As part of Corona, the SANDF has also deployed two engineering troops (platoon equivalents) to make some emergency repairs to the fencelines and prevent its further deterioration. However, border-crossers wishing to evade the Musina and Komatipoort ports-of-entry for whatever reason keep cutting the fence or re-opening previous breaks. Hlatswayo says they will have to do as best they can until the new financial year. He adds tender processes are underway to award new contracts for repairing an then maintaining the fences. This includes keeping the alarm system functional, clearing the area between the perimeter fences of vegetation and ensuring it remains clear; as well as preventing erosion along both the fence line and the adjacent road. While the road along Nabob is covered, it is very thinly metalled – 5mm of tar – and currently potholed in places. Erosion from water run-off is evident in many places. Along Kaftan erosion is severe. The dirt road used by patrols as well as resupply vehicles is badly rutted and in a poor state along most of its length from the Kruger National Park to the Swazi border, a distance of some 60km.

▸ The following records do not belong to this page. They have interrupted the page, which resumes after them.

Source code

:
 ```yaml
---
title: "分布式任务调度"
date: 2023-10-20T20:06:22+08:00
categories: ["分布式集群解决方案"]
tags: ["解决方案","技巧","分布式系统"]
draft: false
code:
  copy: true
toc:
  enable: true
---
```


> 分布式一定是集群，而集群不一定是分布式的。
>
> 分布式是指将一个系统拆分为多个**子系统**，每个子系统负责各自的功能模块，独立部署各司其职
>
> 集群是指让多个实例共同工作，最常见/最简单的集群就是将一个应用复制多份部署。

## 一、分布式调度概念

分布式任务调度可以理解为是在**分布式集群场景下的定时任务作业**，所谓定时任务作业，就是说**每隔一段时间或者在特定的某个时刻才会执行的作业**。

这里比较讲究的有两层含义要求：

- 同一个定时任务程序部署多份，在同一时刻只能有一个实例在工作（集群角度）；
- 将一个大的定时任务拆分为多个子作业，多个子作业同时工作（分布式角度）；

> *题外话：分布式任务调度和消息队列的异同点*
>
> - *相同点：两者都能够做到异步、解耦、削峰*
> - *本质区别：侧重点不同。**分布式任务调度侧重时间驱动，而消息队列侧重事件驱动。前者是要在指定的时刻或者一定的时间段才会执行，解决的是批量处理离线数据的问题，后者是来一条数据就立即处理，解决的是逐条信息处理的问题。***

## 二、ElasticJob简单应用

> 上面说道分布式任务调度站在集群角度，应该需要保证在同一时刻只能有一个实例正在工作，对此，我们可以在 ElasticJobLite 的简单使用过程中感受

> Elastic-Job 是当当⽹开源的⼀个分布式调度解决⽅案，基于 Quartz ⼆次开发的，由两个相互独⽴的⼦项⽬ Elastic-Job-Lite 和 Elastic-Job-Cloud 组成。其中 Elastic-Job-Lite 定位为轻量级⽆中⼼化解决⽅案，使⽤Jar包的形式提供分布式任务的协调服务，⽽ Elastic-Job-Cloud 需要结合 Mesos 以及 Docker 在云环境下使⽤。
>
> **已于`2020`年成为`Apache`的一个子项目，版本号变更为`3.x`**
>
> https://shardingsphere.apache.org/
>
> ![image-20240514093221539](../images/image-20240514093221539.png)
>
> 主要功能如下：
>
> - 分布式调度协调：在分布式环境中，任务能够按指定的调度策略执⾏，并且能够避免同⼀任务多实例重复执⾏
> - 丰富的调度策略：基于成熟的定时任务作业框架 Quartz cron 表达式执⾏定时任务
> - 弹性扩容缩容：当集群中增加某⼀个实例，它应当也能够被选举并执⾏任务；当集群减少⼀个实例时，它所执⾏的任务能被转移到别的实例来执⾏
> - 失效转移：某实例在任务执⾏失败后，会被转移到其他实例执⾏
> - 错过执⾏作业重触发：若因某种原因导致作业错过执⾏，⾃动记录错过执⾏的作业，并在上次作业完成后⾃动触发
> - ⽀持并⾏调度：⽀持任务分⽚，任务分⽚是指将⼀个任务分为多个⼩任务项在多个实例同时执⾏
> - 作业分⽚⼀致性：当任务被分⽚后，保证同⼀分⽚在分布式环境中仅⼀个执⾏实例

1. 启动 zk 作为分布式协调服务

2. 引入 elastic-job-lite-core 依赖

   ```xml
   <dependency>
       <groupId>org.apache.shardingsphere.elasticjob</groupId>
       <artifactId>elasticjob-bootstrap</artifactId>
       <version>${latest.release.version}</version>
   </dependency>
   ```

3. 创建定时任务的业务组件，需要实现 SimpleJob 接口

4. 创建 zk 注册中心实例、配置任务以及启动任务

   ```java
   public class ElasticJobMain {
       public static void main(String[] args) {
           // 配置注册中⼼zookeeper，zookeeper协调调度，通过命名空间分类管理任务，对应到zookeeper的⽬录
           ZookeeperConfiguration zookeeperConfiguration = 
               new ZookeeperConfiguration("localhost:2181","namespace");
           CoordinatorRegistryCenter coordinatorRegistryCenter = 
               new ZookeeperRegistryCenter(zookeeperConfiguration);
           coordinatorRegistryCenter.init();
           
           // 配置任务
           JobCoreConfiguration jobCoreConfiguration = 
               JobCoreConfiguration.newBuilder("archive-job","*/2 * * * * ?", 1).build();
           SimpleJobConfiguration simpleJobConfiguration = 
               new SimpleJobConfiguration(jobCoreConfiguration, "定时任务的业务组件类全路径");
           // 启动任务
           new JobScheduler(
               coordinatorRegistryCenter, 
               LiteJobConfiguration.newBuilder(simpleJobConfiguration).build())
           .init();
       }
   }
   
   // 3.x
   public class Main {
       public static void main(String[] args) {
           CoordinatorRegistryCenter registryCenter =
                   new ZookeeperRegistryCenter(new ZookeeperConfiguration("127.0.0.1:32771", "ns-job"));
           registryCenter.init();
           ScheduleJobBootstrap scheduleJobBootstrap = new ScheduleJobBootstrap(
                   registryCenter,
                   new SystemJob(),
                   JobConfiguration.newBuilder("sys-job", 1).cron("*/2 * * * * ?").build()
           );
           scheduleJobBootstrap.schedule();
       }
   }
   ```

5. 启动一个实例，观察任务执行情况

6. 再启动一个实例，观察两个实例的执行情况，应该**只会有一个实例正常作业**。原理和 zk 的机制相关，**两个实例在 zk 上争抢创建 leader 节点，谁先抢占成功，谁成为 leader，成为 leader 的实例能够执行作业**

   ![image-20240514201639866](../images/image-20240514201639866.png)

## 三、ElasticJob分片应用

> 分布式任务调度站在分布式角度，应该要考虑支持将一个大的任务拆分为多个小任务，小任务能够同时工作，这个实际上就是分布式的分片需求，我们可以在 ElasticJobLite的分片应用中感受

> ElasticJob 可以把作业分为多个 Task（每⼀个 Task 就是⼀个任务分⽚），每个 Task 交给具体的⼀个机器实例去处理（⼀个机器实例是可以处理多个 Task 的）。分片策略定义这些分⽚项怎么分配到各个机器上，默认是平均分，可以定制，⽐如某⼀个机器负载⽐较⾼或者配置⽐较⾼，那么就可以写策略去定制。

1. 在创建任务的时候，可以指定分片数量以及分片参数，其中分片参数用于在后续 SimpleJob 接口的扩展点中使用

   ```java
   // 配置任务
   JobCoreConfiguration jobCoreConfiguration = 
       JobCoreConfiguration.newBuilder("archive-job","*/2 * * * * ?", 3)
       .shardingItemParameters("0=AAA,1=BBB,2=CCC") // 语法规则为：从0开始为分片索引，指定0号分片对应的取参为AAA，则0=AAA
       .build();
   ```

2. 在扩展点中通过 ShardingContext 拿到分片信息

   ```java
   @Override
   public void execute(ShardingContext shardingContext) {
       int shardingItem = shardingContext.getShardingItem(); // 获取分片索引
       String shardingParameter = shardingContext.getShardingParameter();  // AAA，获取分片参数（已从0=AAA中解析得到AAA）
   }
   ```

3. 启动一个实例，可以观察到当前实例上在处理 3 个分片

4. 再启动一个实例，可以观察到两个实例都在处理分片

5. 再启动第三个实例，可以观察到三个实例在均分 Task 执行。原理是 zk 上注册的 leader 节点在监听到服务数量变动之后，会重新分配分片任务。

In February, the Chief of Joint Operations, Lieutenant General Themba Matanzima and his Chief Director for Operations, Rear Admiral Philip Schöultz, told Pariament some R5 million was needed this year on base repair, and R7 million to mend the fences.

Pic: A representative man-sided hole cut in the Nabob fence west of Musina in Limpopo. Here holes had been cut in both perimeter fences (the northern wire shown) as well as through the central obstacle than consists of the alarm wires running inside six coils of “danert” barbed wire, piled 3-2-1 (three parallel on the ground, two on top of that and one on top, forming a pyramid if viewed from the side). Rocks had been placed on the wire to facilitate ease of crossing. Note the cattle tracks in the foreground. Foot-and-mouth disease is endemic in the area and Limpopo farmers fear that cattle that come through the fence could pread the disease to the south, hereby wrecking the local meat and game industry.